In connection with Mr. Gunderson’s appointment as CEO, the Company entered into an Employment Agreement with Mr. Gunderson setting forth certain terms of Mr. Gunderson’s appointment (the “Gunderson Employment Agreement”). The Gunderson Employment Agreement, effective as of the Effective Date, has an initial term ending on June 28, 2022 (the “Gunderson Initial Term”) that will automatically renew for successive one-year periods until terminated. The Gunderson Employment Agreement provides for (i) an annual base salary of $325,000, (ii) a target annual bonus amount of $750,000 (the “Gunderson Target Annual Bonus”) consisting of (a) an annual cash bonus (the “Gunderson Annual Cash Bonus”) upon the attainment of one or more pre-established performance goals established in good faith by the Board, or Compensation Committee thereof, in its sole discretion, with a target of $325,000 (provided that the Gunderson Annual Cash Bonus may, at the Company’s election, be paid in fully-vested and freely tradeable shares of common stock of the Company), and (b) an annual equity award grant (the “Gunderson Annual LTIP Award”) under the LTIP with a target grant date fair market value of $425,000.

 

Pursuant to the Gunderson Employment Agreement, in the event Mr. Gunderson’s employment is terminated (i) by the Company without “cause,” (ii) by Mr.

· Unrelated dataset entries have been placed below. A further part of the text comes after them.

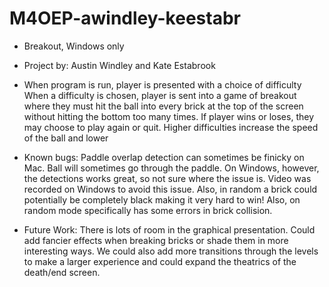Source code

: # M4OEP-awindley-keestabr
* Breakout, Windows only

* Project by: Austin Windley and Kate Estabrook

* When program is run, player is presented with a choice of difficulty
When a difficulty is chosen, player is sent into a game of breakout where they
must hit the ball into every brick at the top of the screen without hitting the
bottom too many times. If player wins or loses, they may choose to play again
or quit. Higher difficulties increase the speed of the ball and lower

* Known bugs: Paddle overlap detection can sometimes be finicky on Mac. Ball will
sometimes go through the paddle. On Windows, however, the detections works great, so not
sure where the issue is. Video was recorded on Windows to avoid this issue. Also, in random a brick could
potentially be completely black making it very hard to win! Also, on random mode specifically has some errors
in brick collision.

* Future Work: There is lots of room in the graphical presentation. Could add fancier effects
when breaking bricks or shade them in more interesting ways. We could also add more transitions
through the levels to make a larger experience and could expand the theatrics of the death/end
screen.
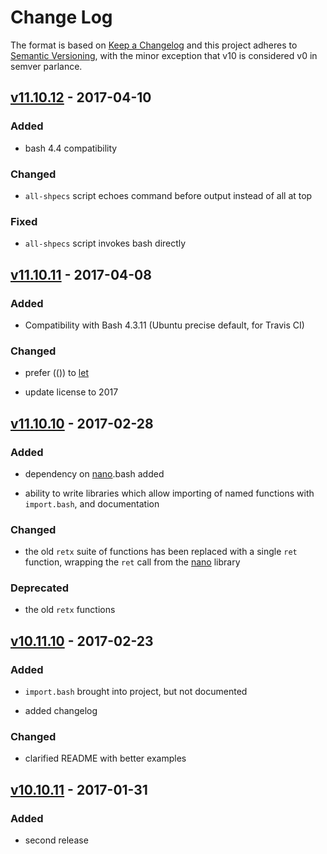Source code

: Change Log
==========

The format is based on [Keep a Changelog] and this project adheres to
[Semantic Versioning], with the minor exception that v10 is considered
v0 in semver parlance.

[v11.10.12] - 2017-04-10
------------------------

### Added

-   bash 4.4 compatibility

### Changed

-   `all-shpecs` script echoes command before output instead of all at
    top

### Fixed

-   `all-shpecs` script invokes bash directly

[v11.10.11] - 2017-04-08
------------------------

### Added

-   Compatibility with Bash 4.3.11 (Ubuntu precise default, for Travis
    CI)

### Changed

-   prefer (()) to [let]

-   update license to 2017

[v11.10.10] - 2017-02-28
------------------------

### Added

-   dependency on [nano].bash added

-   ability to write libraries which allow importing of named functions
    with `import.bash`, and documentation

### Changed

-   the old `retx` suite of functions has been replaced with a single
    `ret` function, wrapping the `ret` call from the [nano] library

### Deprecated

-   the old `retx` functions

[v10.11.10] - 2017-02-23
------------------------

### Added

-   `import.bash` brought into project, but not documented

-   added changelog

### Changed

-   clarified README with better examples

[v10.10.11] - 2017-01-31
------------------------

### Added

-   second release

  [Keep a Changelog]: http://keepachangelog.com/
  [Semantic Versioning]: http://semver.org/
  [v11.10.12]: https://github.com/binaryphile/sorta/compare/v11.10.11...v11.10.12
  [v11.10.11]: https://github.com/binaryphile/sorta/compare/v11.10.10...v11.10.11
  [let]: http://wiki.bash-hackers.org/commands/builtin/let
  [v11.10.10]: https://github.com/binaryphile/sorta/compare/v10.11.10...v11.10.10
  [nano]: https://github.com/binaryphile/nano
  [v10.11.10]: https://github.com/binaryphile/sorta/compare/v10.10.11...v10.11.10
  [v10.10.11]: https://github.com/binaryphile/sorta/compare/v10.10.10...v10.10.11
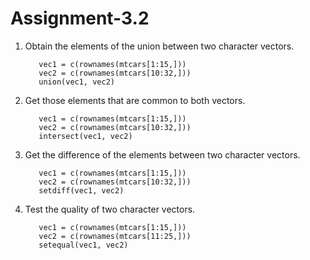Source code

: # Assignment-3.2
1. Obtain the elements of the union between two character vectors.

          vec1 = c(rownames(mtcars[1:15,]))
          vec2 = c(rownames(mtcars[10:32,]))
          union(vec1, vec2)
2. Get those elements that are common to both vectors.

          vec1 = c(rownames(mtcars[1:15,]))
          vec2 = c(rownames(mtcars[10:32,]))
          intersect(vec1, vec2)
3. Get the difference of the elements between two character vectors.

          vec1 = c(rownames(mtcars[1:15,]))
          vec2 = c(rownames(mtcars[10:32,]))
          setdiff(vec1, vec2)
4. Test the quality of two character vectors.

          vec1 = c(rownames(mtcars[1:15,]))
          vec2 = c(rownames(mtcars[11:25,]))
          setequal(vec1, vec2)
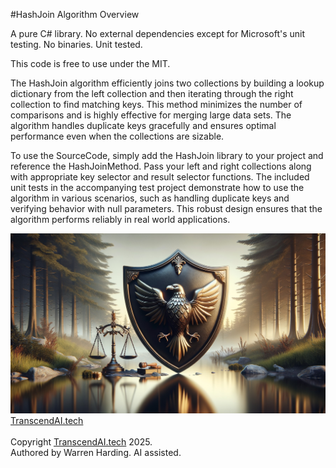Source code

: 
#HashJoin Algorithm Overview

A pure C# library. No external dependencies except for Microsoft's unit testing. No binaries. Unit tested.

This code is free to use under the MIT.

The HashJoin algorithm efficiently joins two collections by building a lookup dictionary from the left collection and then iterating through the right collection to find matching keys. This method minimizes the number of comparisons and is highly effective for merging large data sets. The algorithm handles duplicate keys gracefully and ensures optimal performance even when the collections are sizable.

To use the SourceCode, simply add the HashJoin library to your project and reference the HashJoinMethod. Pass your left and right collections along with appropriate key selector and result selector functions. The included unit tests in the accompanying test project demonstrate how to use the algorithm in various scenarios, such as handling duplicate keys and verifying behavior with null parameters. This robust design ensures that the algorithm performs reliably in real world applications.

![AI Image](aiimage.jpg)
[TranscendAI.tech](https://TranscendAI.tech)<br>
<br>
Copyright [TranscendAI.tech](https://TranscendAI.tech) 2025.</br>
Authored by Warren Harding. AI assisted.</br>
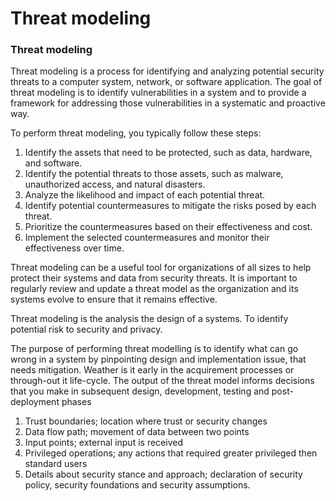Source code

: # Threat modeling

### Threat modeling

Threat modeling is a process for identifying and analyzing potential security threats to a computer system, network, or software application. The goal of threat modeling is to identify vulnerabilities in a system and to provide a framework for addressing those vulnerabilities in a systematic and proactive way.

To perform threat modeling, you typically follow these steps:

1. Identify the assets that need to be protected, such as data, hardware, and software.
2. Identify the potential threats to those assets, such as malware, unauthorized access, and natural disasters.
3. Analyze the likelihood and impact of each potential threat.
4. Identify potential countermeasures to mitigate the risks posed by each threat.
5. Prioritize the countermeasures based on their effectiveness and cost.
6. Implement the selected countermeasures and monitor their effectiveness over time.

Threat modeling can be a useful tool for organizations of all sizes to help protect their systems and data from security threats. It is important to regularly review and update a threat model as the organization and its systems evolve to ensure that it remains effective.

Threat modeling is the analysis the design of a systems. To identify potential risk to security and privacy.

The purpose of performing threat modelling is to identify what can go wrong in a system by pinpointing design and implementation issue, that needs mitigation. Weather is it early in the acquirement processes or through-out it life-cycle. The output of the threat model informs decisions that you make in subsequent design, development, testing and post-deployment phases

1. Trust boundaries; location where trust or security changes
2. Data flow path; movement of data between two points
3. Input points; external input is received
4. Privileged operations; any actions that required greater privileged then standard users
5. Details about security stance and approach; declaration of security policy, security foundations and security assumptions.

Gunderson for “good reason” (each quoted term as defined in the Employment Agreement) or (iii) as a result of the Company’s non-extension of the Gunderson Employment Agreement, where the notice of such non-extension provided by the Company pursuant to the Gunderson Employment Agreement does not include notice that the Company is waiving enforcement of the noncompetition provision of the Gunderson Employment Agreement, he would be entitled to (A) the “Accrued Benefits” (as defined in the Gunderson Employment Agreement), (B) a lump-sum cash payment equal to the “Gunderson Severance Multiple” (as defined below) multiplied by the sum of (I) his base salary and (II) the Gunderson Target Annual Bonus, (C) a pro-rata portion of the Gunderson Target Annual Bonus for the fiscal year in which termination occurs (the “Gunderson Pro Rata Bonus”), (D) if Mr. Gunderson were to elect to continue coverage under the Consolidated Omnibus Budget Reconciliation Act of 1985, as amended (“COBRA”), reimbursement of COBRA premiums for the number of years equal to the Severance Multiple (but not to exceed eighteen months) (the “Gunderson COBRA Reimbursement”) and (E) the prior year’s bonus, to the extent unpaid. The “Gunderson Severance Multiple” means one. In the event Mr. Gunderson is terminated by reason of death or “disability” (as such term is defined in the Gunderson Employment Agreement), he would be entitled to the Gunderson Accrued Benefits, the Gunderson Pro Rata Bonus and the Gunderson COBRA Reimbursement. The Gunderson Employment Agreement also contains customary restrictive covenants regarding confidential information non-competition, non-solicitation and non-disparagement.

 

Additionally, in the event Mr. Gunderson employment is terminated (i) (A) by the Company without cause or (B) by Mr. Gunderson for good reason, in each case, on the effective date of or during the twelve-month period following a Change in Control (as defined in the LTIP) or (ii) by reason of Mr. Gunderson death or disability at any time, any restricted stock units that have not yet vested would immediately vest. In the event Mr. Gunderson employment is terminated at any time (i) by the Company without cause, (ii) by Mr. Gunderson for good reason or (iii) by reason of Mr. Gunderson death or disability, any performance stock units would time vest as of the date of termination and performance vest, to the extent not yet performance vested, if the applicable performance conditions were achieved on or within 30 days following the date of termination.

 

Chief Financial Officer Employment Agreement

 

In connection with Mr. Gunderson’s appointment as CFO, the Company entered into an Employment Agreement with Mr. Ockwood (the “Ockwood Employment Agreement”), outlining the terms of his employment as Chief Financial Officer of the Company. The Ockwood Employment Agreement, effective as of the Effective Date (the “Ockwood Effective Date”), has an initial term ending on June 28, 2022 (the “Ockwood Initial Term”) that will automatically renew for successive one-year periods until terminated. The Ockwood Employment Agreement provides for (i) an annual base salary of $275,000, (ii) a target annual bonus amount of $725,000 (the “Ockwood Target Annual Bonus”) consisting of (a) an annual cash bonus (the “Ockwood Annual Cash Bonus”) upon the attainment of one or more pre-established performance goals established in good faith by the Board, or Compensation Committee thereof, in its sole discretion, with a target of $275,000 (provided that the Ockwood Annual Cash Bonus may, at the Company’s election, be paid in fully-vested and freely tradeable shares of common stock of the Company), and (b) an annual equity award grant (the “Ockwood Annual LTIP Award”) under the LTIP with a target grant date fair market value of $450,000.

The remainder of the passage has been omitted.